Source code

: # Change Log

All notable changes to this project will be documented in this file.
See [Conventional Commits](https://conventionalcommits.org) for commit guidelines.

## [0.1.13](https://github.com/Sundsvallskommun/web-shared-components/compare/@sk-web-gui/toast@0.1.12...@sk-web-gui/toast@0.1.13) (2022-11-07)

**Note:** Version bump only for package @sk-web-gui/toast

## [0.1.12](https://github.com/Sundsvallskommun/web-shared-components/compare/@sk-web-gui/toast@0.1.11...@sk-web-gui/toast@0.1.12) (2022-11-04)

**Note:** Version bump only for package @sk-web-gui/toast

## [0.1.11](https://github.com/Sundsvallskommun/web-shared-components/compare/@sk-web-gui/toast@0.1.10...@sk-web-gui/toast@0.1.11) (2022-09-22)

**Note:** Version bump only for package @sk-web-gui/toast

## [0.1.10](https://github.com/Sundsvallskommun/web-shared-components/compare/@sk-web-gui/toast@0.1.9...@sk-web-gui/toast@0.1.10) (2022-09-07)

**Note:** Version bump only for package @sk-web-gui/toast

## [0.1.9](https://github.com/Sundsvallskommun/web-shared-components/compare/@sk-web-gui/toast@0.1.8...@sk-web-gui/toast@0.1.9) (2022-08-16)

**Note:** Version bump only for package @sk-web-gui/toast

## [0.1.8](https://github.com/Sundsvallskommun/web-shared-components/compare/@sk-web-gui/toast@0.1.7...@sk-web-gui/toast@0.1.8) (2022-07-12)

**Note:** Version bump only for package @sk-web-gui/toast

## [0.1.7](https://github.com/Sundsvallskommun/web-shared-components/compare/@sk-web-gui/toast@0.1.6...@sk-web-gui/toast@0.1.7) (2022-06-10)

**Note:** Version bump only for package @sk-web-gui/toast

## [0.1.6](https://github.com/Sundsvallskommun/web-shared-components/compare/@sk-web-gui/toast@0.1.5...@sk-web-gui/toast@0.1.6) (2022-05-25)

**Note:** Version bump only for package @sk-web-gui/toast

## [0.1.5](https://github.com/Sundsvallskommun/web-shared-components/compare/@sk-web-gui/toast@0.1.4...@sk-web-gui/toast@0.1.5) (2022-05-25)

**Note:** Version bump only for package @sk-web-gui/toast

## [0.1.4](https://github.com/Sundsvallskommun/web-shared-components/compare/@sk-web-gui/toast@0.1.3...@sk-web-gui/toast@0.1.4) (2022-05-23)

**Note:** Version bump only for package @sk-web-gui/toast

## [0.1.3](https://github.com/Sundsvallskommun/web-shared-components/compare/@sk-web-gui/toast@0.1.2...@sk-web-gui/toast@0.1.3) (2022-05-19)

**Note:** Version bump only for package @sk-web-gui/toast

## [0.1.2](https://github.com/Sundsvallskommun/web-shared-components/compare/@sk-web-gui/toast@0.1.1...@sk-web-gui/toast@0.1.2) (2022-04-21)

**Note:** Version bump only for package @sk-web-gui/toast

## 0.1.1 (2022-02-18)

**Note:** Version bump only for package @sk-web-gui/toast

*****

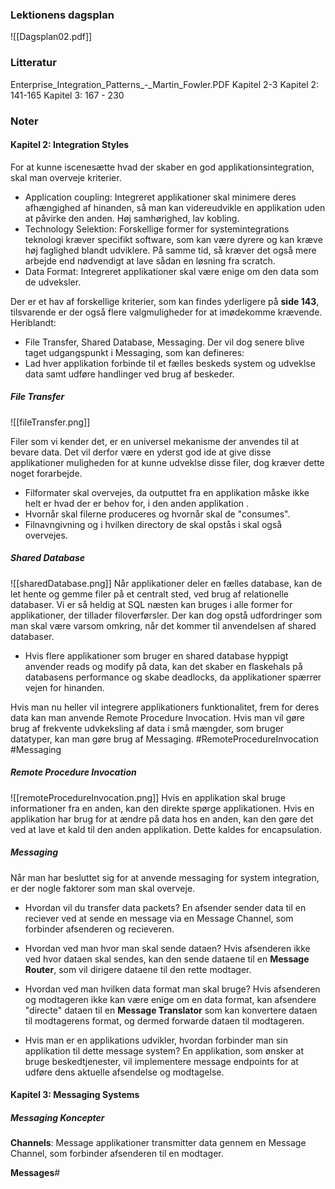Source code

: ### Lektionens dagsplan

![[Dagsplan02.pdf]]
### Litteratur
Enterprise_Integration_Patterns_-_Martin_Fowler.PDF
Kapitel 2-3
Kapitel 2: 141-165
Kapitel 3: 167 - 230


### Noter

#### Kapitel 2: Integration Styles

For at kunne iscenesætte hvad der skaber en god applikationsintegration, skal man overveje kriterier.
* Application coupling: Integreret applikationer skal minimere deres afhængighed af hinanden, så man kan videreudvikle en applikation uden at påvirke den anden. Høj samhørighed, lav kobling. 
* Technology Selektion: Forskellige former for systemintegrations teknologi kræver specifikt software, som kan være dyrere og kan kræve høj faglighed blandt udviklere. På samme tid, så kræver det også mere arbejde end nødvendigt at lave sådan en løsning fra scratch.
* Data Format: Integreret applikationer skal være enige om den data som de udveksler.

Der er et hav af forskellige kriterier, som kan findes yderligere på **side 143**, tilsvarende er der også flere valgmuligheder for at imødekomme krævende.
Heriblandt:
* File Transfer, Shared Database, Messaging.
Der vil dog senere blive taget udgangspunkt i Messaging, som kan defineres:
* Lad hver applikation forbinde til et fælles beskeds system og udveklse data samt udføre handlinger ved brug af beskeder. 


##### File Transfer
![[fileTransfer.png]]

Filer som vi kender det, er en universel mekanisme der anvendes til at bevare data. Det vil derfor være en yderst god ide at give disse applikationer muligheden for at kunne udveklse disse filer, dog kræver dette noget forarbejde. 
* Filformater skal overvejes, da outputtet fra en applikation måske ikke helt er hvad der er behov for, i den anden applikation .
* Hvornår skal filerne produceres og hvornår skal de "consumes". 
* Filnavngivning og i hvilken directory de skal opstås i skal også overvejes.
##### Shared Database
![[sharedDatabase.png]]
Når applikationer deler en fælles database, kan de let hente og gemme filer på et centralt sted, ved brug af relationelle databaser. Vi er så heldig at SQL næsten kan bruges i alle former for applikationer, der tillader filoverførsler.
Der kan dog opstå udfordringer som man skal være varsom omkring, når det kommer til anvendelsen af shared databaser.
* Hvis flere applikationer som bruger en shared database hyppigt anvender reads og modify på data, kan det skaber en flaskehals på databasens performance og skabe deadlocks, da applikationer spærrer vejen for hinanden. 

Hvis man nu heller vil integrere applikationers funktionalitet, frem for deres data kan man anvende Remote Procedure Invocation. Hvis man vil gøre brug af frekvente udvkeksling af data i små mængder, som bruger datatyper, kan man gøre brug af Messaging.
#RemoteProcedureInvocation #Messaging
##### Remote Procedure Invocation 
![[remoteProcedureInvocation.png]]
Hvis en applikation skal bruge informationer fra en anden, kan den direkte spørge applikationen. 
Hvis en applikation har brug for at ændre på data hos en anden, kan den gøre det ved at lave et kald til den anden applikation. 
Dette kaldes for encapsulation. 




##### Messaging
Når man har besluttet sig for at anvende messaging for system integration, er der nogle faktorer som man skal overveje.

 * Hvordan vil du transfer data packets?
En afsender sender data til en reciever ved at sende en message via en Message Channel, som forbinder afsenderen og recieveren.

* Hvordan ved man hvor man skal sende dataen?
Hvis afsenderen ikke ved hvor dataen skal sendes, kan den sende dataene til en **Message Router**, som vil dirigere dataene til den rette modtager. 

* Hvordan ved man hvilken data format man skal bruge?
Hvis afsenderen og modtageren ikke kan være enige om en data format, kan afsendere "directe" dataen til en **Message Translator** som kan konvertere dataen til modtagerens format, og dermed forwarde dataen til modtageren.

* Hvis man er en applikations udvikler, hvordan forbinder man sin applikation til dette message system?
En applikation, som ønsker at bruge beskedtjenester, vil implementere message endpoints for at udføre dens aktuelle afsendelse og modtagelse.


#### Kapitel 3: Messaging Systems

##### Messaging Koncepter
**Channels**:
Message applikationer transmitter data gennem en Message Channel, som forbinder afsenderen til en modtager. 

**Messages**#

*****

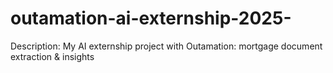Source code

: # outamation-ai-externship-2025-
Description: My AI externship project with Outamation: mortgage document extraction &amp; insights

*****

ABOUT THIS EXERCISE → Print the lines above from the one with "skal også overvejes." through the one with "vejen for hinanden.", both included, exactly as written and nothing more.

COMPLETED EXERCISE →
* Filnavngivning og i hvilken directory de skal opstås i skal også overvejes.
##### Shared Database
![[sharedDatabase.png]]
Når applikationer deler en fælles database, kan de let hente og gemme filer på et centralt sted, ved brug af relationelle databaser. Vi er så heldig at SQL næsten kan bruges i alle former for applikationer, der tillader filoverførsler.
Der kan dog opstå udfordringer som man skal være varsom omkring, når det kommer til anvendelsen af shared databaser.
* Hvis flere applikationer som bruger en shared database hyppigt anvender reads og modify på data, kan det skaber en flaskehals på databasens performance og skabe deadlocks, da applikationer spærrer vejen for hinanden. 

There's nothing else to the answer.